Biogas distribution network approved
Dairy Herd news source
| Thursday, November 20, 2008
The first biogas distribution network in the nation has been approved in Kern County California. This project will link up nine farms to generate electricity for California homes. The project is headed up by BioEnergy Solutions in Bakersfield, Calif. Construction will begin in early 2009.
Three of the nine farms have already agreed to supply biogas to the network: C&R Vanderham Dairy, Whiteside Dairy and Vermeer and Goedhart Dairy. The combined herd of 6,500-cows is expected to produce 615,000 cubic feet of natural gas a day, enough to generate power for 3,000 California homes.
BioEnergy Solutions will construct an underground pipeline linking the dairies. Biogas from the farms will be transported through the pipeline to an upgrade facility located at the Vermeer and Goedhart Dairy in Shafter, Calif.

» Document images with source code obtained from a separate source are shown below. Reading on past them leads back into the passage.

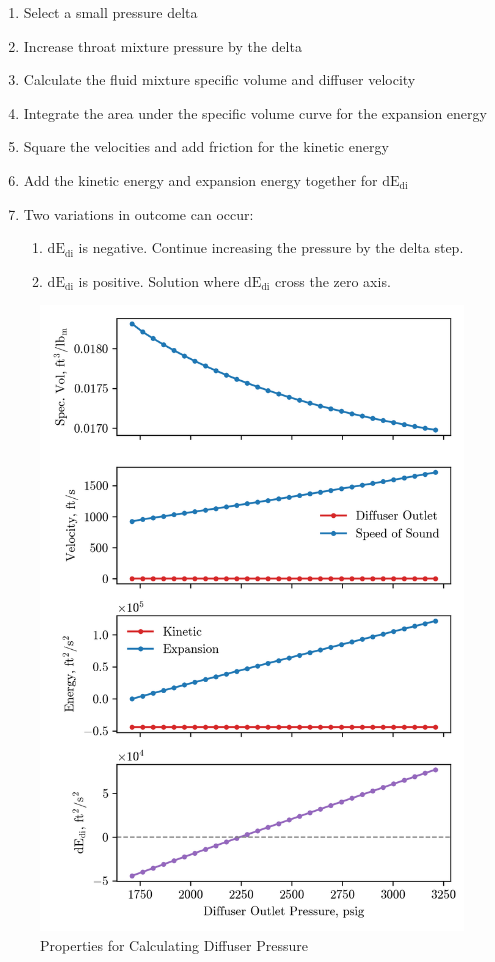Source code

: \documentclass[12 pt]{report}
\newcommand{\dedi}{$\mathrm{dE_{di}}$\xspace}  %
\begin{document}
\begin{enumerate}
    \item Select a small pressure delta
    \item Increase throat mixture pressure by the delta 
    \item Calculate the fluid mixture specific volume and diffuser velocity 
    \item Integrate the area under the specific volume curve for the expansion energy
    \item Square the velocities and add friction for the kinetic energy
    \item Add the kinetic energy and expansion energy together for \dedi{}
    \item Two variations in outcome can occur:
    \begin{enumerate}
        \item \dedi{} is negative. Continue increasing the pressure by the delta step.
        \item \dedi{} is positive. Solution where \dedi{} cross the zero axis.
    \end{enumerate}
\end{enumerate}

\begin{figure}
    \centering
    \includegraphics[scale=1]{figures/diffuser_four.png}
    \caption{Properties for Calculating Diffuser Pressure}
    \label{fig:diff_four}
\end{figure}
\end{document}
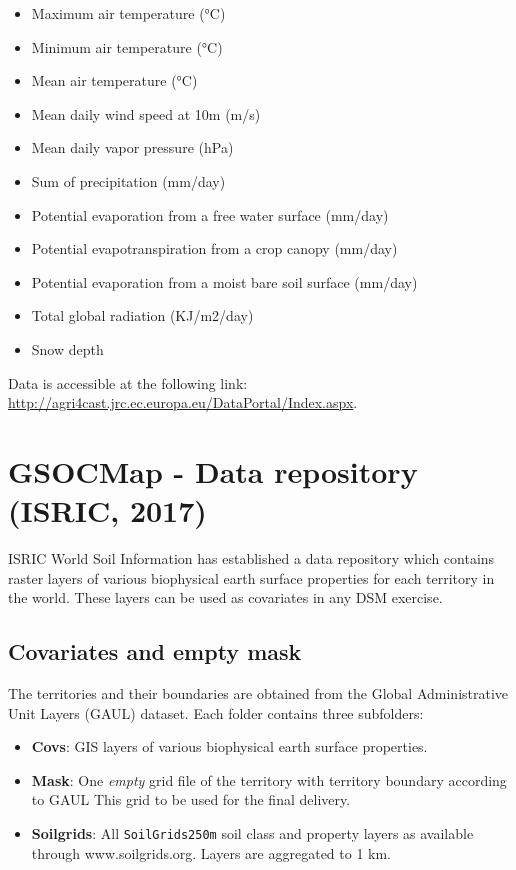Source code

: \documentclass[10pt,b5paper,]{book}
\providecommand{\tightlist}{%
  \setlength{\itemsep}{0pt}\setlength{\parskip}{0pt}}
\theoremstyle{definition}
\theoremstyle{definition}
\theoremstyle{definition}
\theoremstyle{remark}
\begin{document}
\begin{itemize}
\tightlist
\item
  Maximum air temperature (°C)
\item
  Minimum air temperature (°C)
\item
  Mean air temperature (°C)
\item
  Mean daily wind speed at 10m (m/s)
\item
  Mean daily vapor pressure (hPa)
\item
  Sum of precipitation (mm/day)
\item
  Potential evaporation from a free water surface (mm/day)
\item
  Potential evapotranspiration from a crop canopy (mm/day)
\item
  Potential evaporation from a moist bare soil surface (mm/day)
\item
  Total global radiation (KJ/m2/day)
\item
  Snow depth
\end{itemize}

Data is accessible at the following link:
\url{http://agri4cast.jrc.ec.europa.eu/DataPortal/Index.aspx}.

\hypertarget{GSOCDataRepo}{%
\section{GSOCMap - Data repository (ISRIC, 2017)}\label{GSOCDataRepo}}

ISRIC World Soil Information has established a data repository which
contains raster layers of various biophysical earth surface properties
for each territory in the world. These layers can be used as covariates
in any DSM exercise.

\hypertarget{covariates-and-empty-mask}{%
\subsection{Covariates and empty mask}\label{covariates-and-empty-mask}}

The territories and their boundaries are obtained from the Global
Administrative Unit Layers (GAUL) dataset. Each folder contains three
subfolders:

\begin{itemize}
\tightlist
\item
  \textbf{Covs}: GIS layers of various biophysical earth surface
  properties.
\item
  \textbf{Mask}: One \emph{empty} grid file of the territory with
  territory boundary according to GAUL This grid to be used for the
  final delivery.
\item
  \textbf{Soilgrids}: All \texttt{SoilGrids250m} soil class and property
  layers as available through www.soilgrids.org. Layers are aggregated
  to 1 km.
\end{itemize}
\end{document}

Manure will be mixed with water and flushed into a large covered lagoon on each farm. As the manure breaks down methane gas will be captured and delivered through an underground pipeline to the purification facility to remove its corrosive materials and upgrade it to utility standards. The resulting renewable natural gas, more than 99 percent pure methane, will be pressurized and delivered into the Pacific Gas & Electric pipeline for use in the production of energy for residential customers in northern and central California.
The nine-farm network could include as many as 26,700-cows, 17 percent of the dairy herd population in Kern County, and produce enough clean-burning natural gas to meet the energy needs of 12,000 California homes. This cluster of dairies could also reduce the equivalent of 220,000 tons of carbon dioxide annually, which is the same as taking 38,500 cars off local roads.